[Data extracted from a collection]
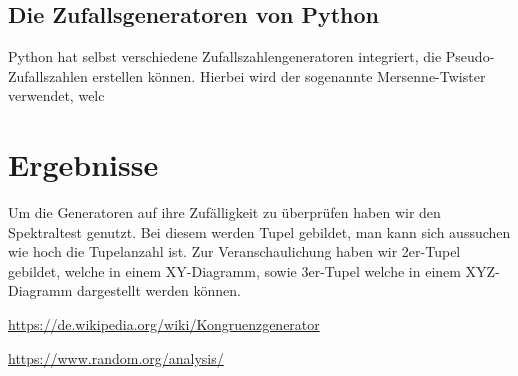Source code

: \documentclass[12pt]{article}
\begin{document}
    \subsection{Die Zufallsgeneratoren von Python}\label{subsec:die-zufallsgeneratoren-von-python}
    Python hat selbst verschiedene Zufallszahlengeneratoren integriert, die Pseudo-Zufallszahlen erstellen können.
    Hierbei wird der sogenannte Mersenne-Twister verwendet, welc







    \section{Ergebnisse}\label{sec:Ergebnisse}
    Um die Generatoren auf ihre Zufälligkeit zu überprüfen haben wir den Spektraltest genutzt.
    Bei diesem werden Tupel gebildet, man kann sich aussuchen wie hoch die Tupelanzahl ist.
    Zur Veranschaulichung haben wir 2er-Tupel gebildet, welche in einem XY-Diagramm, sowie 3er-Tupel welche in einem
    XYZ-Diagramm dargestellt werden können.

    \vfill

    \begin{thebibliography}{12345}

        \url{https://de.wikipedia.org/wiki/Kongruenzgenerator}

        \url{https://www.random.org/analysis/}

    \end{thebibliography}
\end{document}

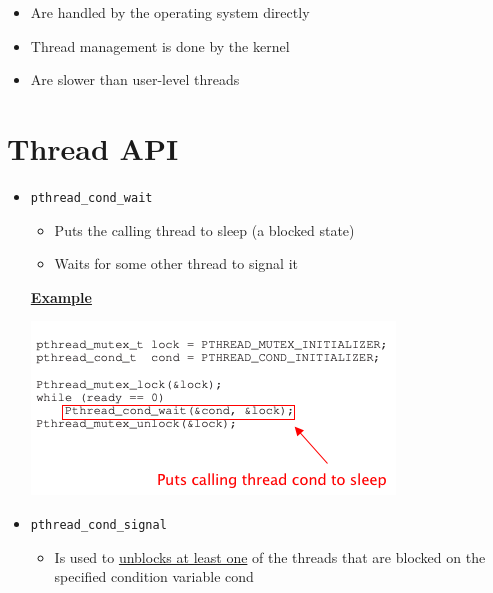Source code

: \documentclass[12pt]{article}
\begin{document}
\begin{itemize}
\begin{itemize}
        \begin{itemize}
            \item Are handled by the operating system directly
            \item Thread management is done by the kernel
            \item Are slower than user-level threads
        \end{itemize}
    \end{itemize}
\end{itemize}

\section{Thread API}

\begin{itemize}

    \item \texttt{pthread\_cond\_wait}

    \begin{itemize}
        \item Puts the calling thread to sleep (a blocked state)
        \item Waits for some other thread to signal it
    \end{itemize}

    \bigskip

    \underline{\textbf{Example}}

    \begin{center}
    \includegraphics[width=0.7\linewidth]{images/midterm_2_solution_9.png}
    \end{center}

    \item \texttt{pthread\_cond\_signal}

    \begin{itemize}
        \item Is used to \underline{unblocks at least one} of the threads that
        are blocked on the specified condition variable cond
    \end{itemize}


\end{itemize}
\end{document}
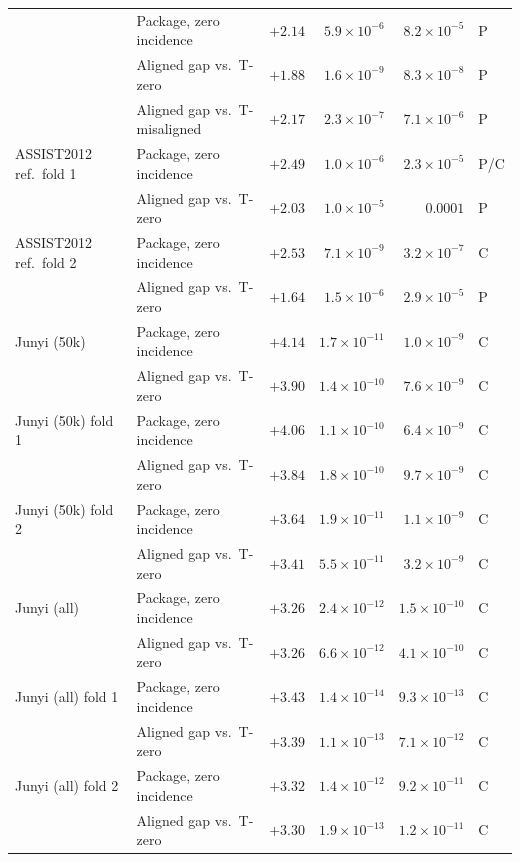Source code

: \begin{table}[tbp]
\begin{tabular}{@{}llrrrl@{}}
 & Package, zero incidence & $+2.14$ & $5.9\times10^{-6}$ & $8.2\times10^{-5}$ & P \\
 & Aligned gap vs.\ T-zero & $+1.88$ & $1.6\times10^{-9}$ & $8.3\times10^{-8}$ & P \\
 & Aligned gap vs.\ T-misaligned & $+2.17$ & $2.3\times10^{-7}$ & $7.1\times10^{-6}$ & P \\
\addlinespace
ASSIST2012 ref.\ fold 1 & Package, zero incidence & $+2.49$ & $1.0\times10^{-6}$ & $2.3\times10^{-5}$ & P/C \\
 & Aligned gap vs.\ T-zero & $+2.03$ & $1.0\times10^{-5}$ & $0.0001$ & P \\
\addlinespace
ASSIST2012 ref.\ fold 2 & Package, zero incidence & $+2.53$ & $7.1\times10^{-9}$ & $3.2\times10^{-7}$ & C \\
 & Aligned gap vs.\ T-zero & $+1.64$ & $1.5\times10^{-6}$ & $2.9\times10^{-5}$ & P \\
\addlinespace
Junyi (50k) & Package, zero incidence & $+4.14$ & $1.7\times10^{-11}$ & $1.0\times10^{-9}$ & C \\
 & Aligned gap vs.\ T-zero & $+3.90$ & $1.4\times10^{-10}$ & $7.6\times10^{-9}$ & C \\
\addlinespace
Junyi (50k) fold 1 & Package, zero incidence & $+4.06$ & $1.1\times10^{-10}$ & $6.4\times10^{-9}$ & C \\
 & Aligned gap vs.\ T-zero & $+3.84$ & $1.8\times10^{-10}$ & $9.7\times10^{-9}$ & C \\
\addlinespace
Junyi (50k) fold 2 & Package, zero incidence & $+3.64$ & $1.9\times10^{-11}$ & $1.1\times10^{-9}$ & C \\
 & Aligned gap vs.\ T-zero & $+3.41$ & $5.5\times10^{-11}$ & $3.2\times10^{-9}$ & C \\
\addlinespace
Junyi (all) & Package, zero incidence & $+3.26$ & $2.4\times10^{-12}$ & $1.5\times10^{-10}$ & C \\
 & Aligned gap vs.\ T-zero & $+3.26$ & $6.6\times10^{-12}$ & $4.1\times10^{-10}$ & C \\
\addlinespace
Junyi (all) fold 1 & Package, zero incidence & $+3.43$ & $1.4\times10^{-14}$ & $9.3\times10^{-13}$ & C \\
 & Aligned gap vs.\ T-zero & $+3.39$ & $1.1\times10^{-13}$ & $7.1\times10^{-12}$ & C \\
\addlinespace
Junyi (all) fold 2 & Package, zero incidence & $+3.32$ & $1.4\times10^{-12}$ & $9.2\times10^{-11}$ & C \\
 & Aligned gap vs.\ T-zero & $+3.30$ & $1.9\times10^{-13}$ & $1.2\times10^{-11}$ & C \\
\bottomrule
\end{tabular}
\end{table}
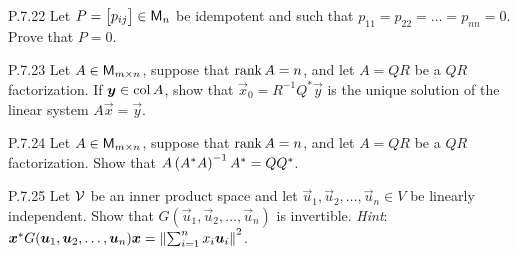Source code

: \documentclass{../homework}
\begin{document}
\begin{problems}
  \begin{solution}

  \end{solution}

\item[P.7.22] Let
  \(P = \begin{bmatrix} p_{ij} \end{bmatrix} \in \mathsf{M}_n\) be idempotent
  and such that \(p_{11} = p_{22} = \dots = p_{nn} = 0\).  Prove that
  \(P = 0\).

  \begin{solution}

  \end{solution}

\item[P.7.23] Let \(A \in \mathsf{M}_{m \times n}\), suppose that
  \(\operatorname{rank} A = n\), and let \(A = QR\) be a \(QR\) factorization.  If
  \(\vec y \in \col A\), show that \(\vec x_0 = R^{-1} Q^* \vec y\) is
  the unique solution of the linear system \(A \vec x = \vec y\).

  \begin{solution}

  \end{solution}

\item[P.7.24] Let \(A \in \mathsf{M}_{m \times n}\), suppose that
  \(\operatorname{rank} A = n\), and let \(A = QR\) be a \(QR\) factorization.  Show
  that \(A \left( {A^* A} \right)^{-1} A^* = Q Q^*\).

  \begin{solution}

  \end{solution}

\item[P.7.25] Let \(\mathcal{V}\) be an inner product space and let
  \(\vec u_1, \vec u_2, \dots, \vec u_n \in V\) be linearly
  independent.  Show that \(G(\vec u_1, \vec u_2, \dots, \vec u_n)\)
  is invertible.  \textit{Hint}:
  \(\vec x^* G (\vec u_1, \vec u_2, \dots, \vec u_n) \vec x =
  \Norm{\sum_{i=1}^n x_i \vec u_i}^2\).

  \begin{solution}

  \end{solution}
\end{problems}
\end{document}
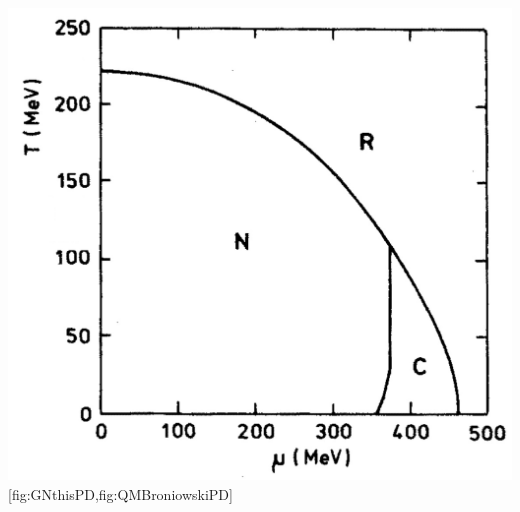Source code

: 	{\hspace{.3cm}\includegraphics[width=\subcaptionFigureWidth-0.55cm]{inhomo/figures/Acta Phys.Polon.B.22.145Fig8u.png}} %
	[fig:GNthisPD,fig:QMBroniowskiPD]
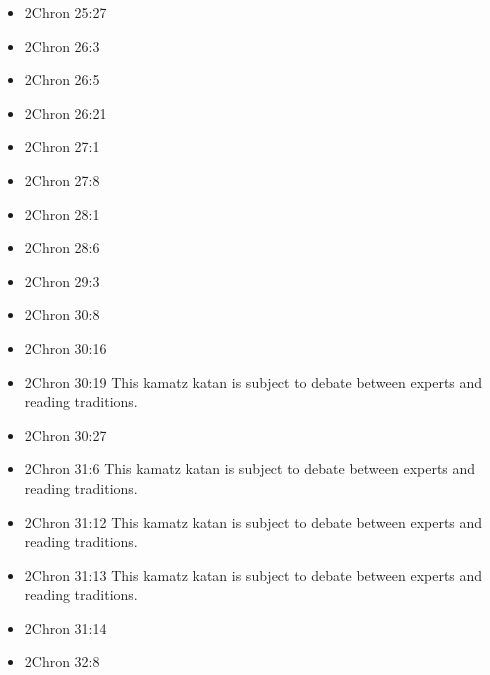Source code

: \documentclass[14pt]{book}
\begin{document}
\begin{multicols}{2}
\begin{itemize}
				\item 2Chron 25:27
				
				\item 2Chron 26:3
				
				\item 2Chron 26:5
				
				\item 2Chron 26:21
				
				\item 2Chron 27:1
				
				\item 2Chron 27:8
				
				\item 2Chron 28:1
				
				\item 2Chron 28:6
				
				\item 2Chron 29:3
			
				
				\item 2Chron 30:8
				
				\item 2Chron 30:16
				
				\item 2Chron 30:19 This kamatz katan is subject to debate between experts and reading traditions.
				
				\item 2Chron 30:27
				
				\item 2Chron 31:6 This kamatz katan is subject to debate between experts and reading traditions.
				
				\item 2Chron 31:12 This kamatz katan is subject to debate between experts and reading traditions.
				
				\item 2Chron 31:13 This kamatz katan is subject to debate between experts and reading traditions.
				
				\item 2Chron 31:14
				
				\item 2Chron 32:8
				

\end{itemize}
\end{multicols}
\end{document}
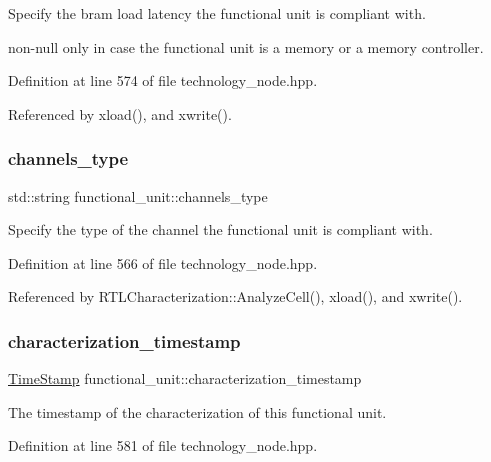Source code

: Specify the bram load latency the functional unit is compliant with. 

non-\/null only in case the functional unit is a memory or a memory controller. 

Definition at line 574 of file technology\+\_\+node.\+hpp.



Referenced by xload(), and xwrite().

\mbox{\label{structfunctional__unit_a0c197e94ca77221ec1ce2b657ffd816a}} 
\subsubsection{\texorpdfstring{channels\+\_\+type}{channels\_type}}
{\footnotesize\ttfamily std\+::string functional\+\_\+unit\+::channels\+\_\+type}



Specify the type of the channel the functional unit is compliant with. 



Definition at line 566 of file technology\+\_\+node.\+hpp.



Referenced by R\+T\+L\+Characterization\+::\+Analyze\+Cell(), xload(), and xwrite().

\mbox{\label{structfunctional__unit_ab721a6dbc5f728621172d822d3589827}} 
\subsubsection{\texorpdfstring{characterization\+\_\+timestamp}{characterization\_timestamp}}
{\footnotesize\ttfamily \hyperlink{structTimeStamp}{Time\+Stamp} functional\+\_\+unit\+::characterization\+\_\+timestamp}



The timestamp of the characterization of this functional unit. 



Definition at line 581 of file technology\+\_\+node.\+hpp.




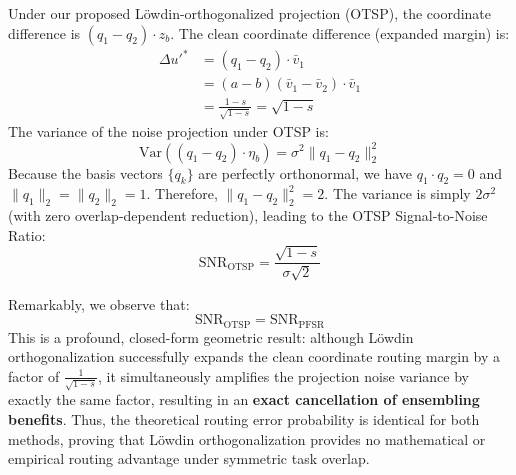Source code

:Under our proposed L{\"o}wdin-orthogonalized projection (OTSP), the coordinate difference is $(q_1 - q_2) \cdot z_b$. The clean coordinate difference (expanded margin) is:
\begin{equation}
\begin{aligned}
\Delta u'^* &= (q_1 - q_2) \cdot \bar{v}_1 \\
&= (a - b)(\bar{v}_1 - \bar{v}_2) \cdot \bar{v}_1 \\
&= \frac{1-s}{\sqrt{1-s}} = \sqrt{1-s}
\end{aligned}
\end{equation}
The variance of the noise projection under OTSP is:
\begin{equation}
\text{Var}((q_1 - q_2) \cdot \eta_b) = \sigma^2 \|q_1 - q_2\|_2^2
\end{equation}
Because the basis vectors $\{q_k\}$ are perfectly orthonormal, we have $q_1 \cdot q_2 = 0$ and $\|q_1\|_2 = \|q_2\|_2 = 1$. Therefore, $\|q_1 - q_2\|_2^2 = 2$.
The variance is simply $2 \sigma^2$ (with zero overlap-dependent reduction), leading to the OTSP Signal-to-Noise Ratio:
\begin{equation}
\text{SNR}_{\text{OTSP}} = \frac{\sqrt{1-s}}{\sigma \sqrt{2}}
\end{equation}

Remarkably, we observe that:
\begin{equation}
\text{SNR}_{\text{OTSP}} = \text{SNR}_{\text{PFSR}}
\end{equation}
This is a profound, closed-form geometric result: although Löwdin orthogonalization successfully expands the clean coordinate routing margin by a factor of $\frac{1}{\sqrt{1-s}}$, it simultaneously amplifies the projection noise variance by exactly the same factor, resulting in an \textbf{exact cancellation of ensembling benefits}. Thus, the theoretical routing error probability is identical for both methods, proving that Löwdin orthogonalization provides no mathematical or empirical routing advantage under symmetric task overlap.
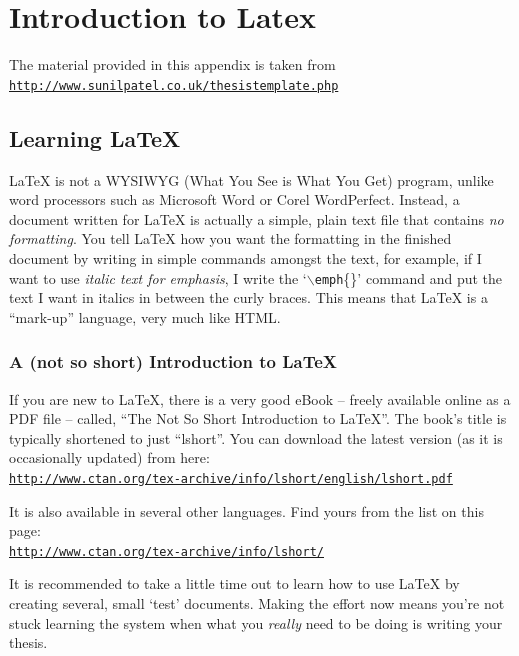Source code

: 
\chapter{Introduction to Latex}
\label{AppendixA}




The material provided in this appendix is taken from \\
\href{http://www.sunilpatel.co.uk/thesistemplate.php}{\texttt{http://www.sunilpatel.co.uk/thesistemplate.php}}

\section{Learning \LaTeX{}}

\LaTeX{} is not a WYSIWYG (What You See is What You Get) program, unlike word processors such as Microsoft Word or Corel WordPerfect. Instead, a document written for \LaTeX{} is actually a simple, plain text file that contains \emph{no formatting}. You tell \LaTeX{} how you want the formatting in the finished document by writing in simple commands amongst the text, for example, if I want to use \emph{italic text for emphasis}, I write the `$\backslash$\texttt{emph}\{\}' command and put the text I want in italics in between the curly braces. This means that \LaTeX{} is a ``mark-up'' language, very much like HTML.

\subsection{A (not so short) Introduction to \LaTeX{}}

If you are new to \LaTeX{}, there is a very good eBook -- freely available online as a PDF file -- called, ``The Not So Short Introduction to \LaTeX{}''. The book's title is typically shortened to just ``lshort''. You can download the latest version (as it is occasionally updated) from here:\\
\href{http://www.ctan.org/tex-archive/info/lshort/english/lshort.pdf}{\texttt{http://www.ctan.org/tex-archive/info/lshort/english/lshort.pdf}}

It is also available in several other languages. Find yours from the list on this page:\\
\href{http://www.ctan.org/tex-archive/info/lshort/}{\texttt{http://www.ctan.org/tex-archive/info/lshort/}}

It is recommended to take a little time out to learn how to use \LaTeX{} by creating several, small `test' documents. Making the effort now means you're not stuck learning the system when what you \emph{really} need to be doing is writing your thesis.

### What you are asked to do
Without the pictures, repeat the entries above line by line, from the first through the one that contains "Um die Generatoren", both ends included.

### Task solution
Source code

: \documentclass[12pt]{article}
\begin{document}
    \subsection{Die Zufallsgeneratoren von Python}\label{subsec:die-zufallsgeneratoren-von-python}
    Python hat selbst verschiedene Zufallszahlengeneratoren integriert, die Pseudo-Zufallszahlen erstellen können.
    Hierbei wird der sogenannte Mersenne-Twister verwendet, welc







    \section{Ergebnisse}\label{sec:Ergebnisse}
    Um die Generatoren auf ihre Zufälligkeit zu überprüfen haben wir den Spektraltest genutzt.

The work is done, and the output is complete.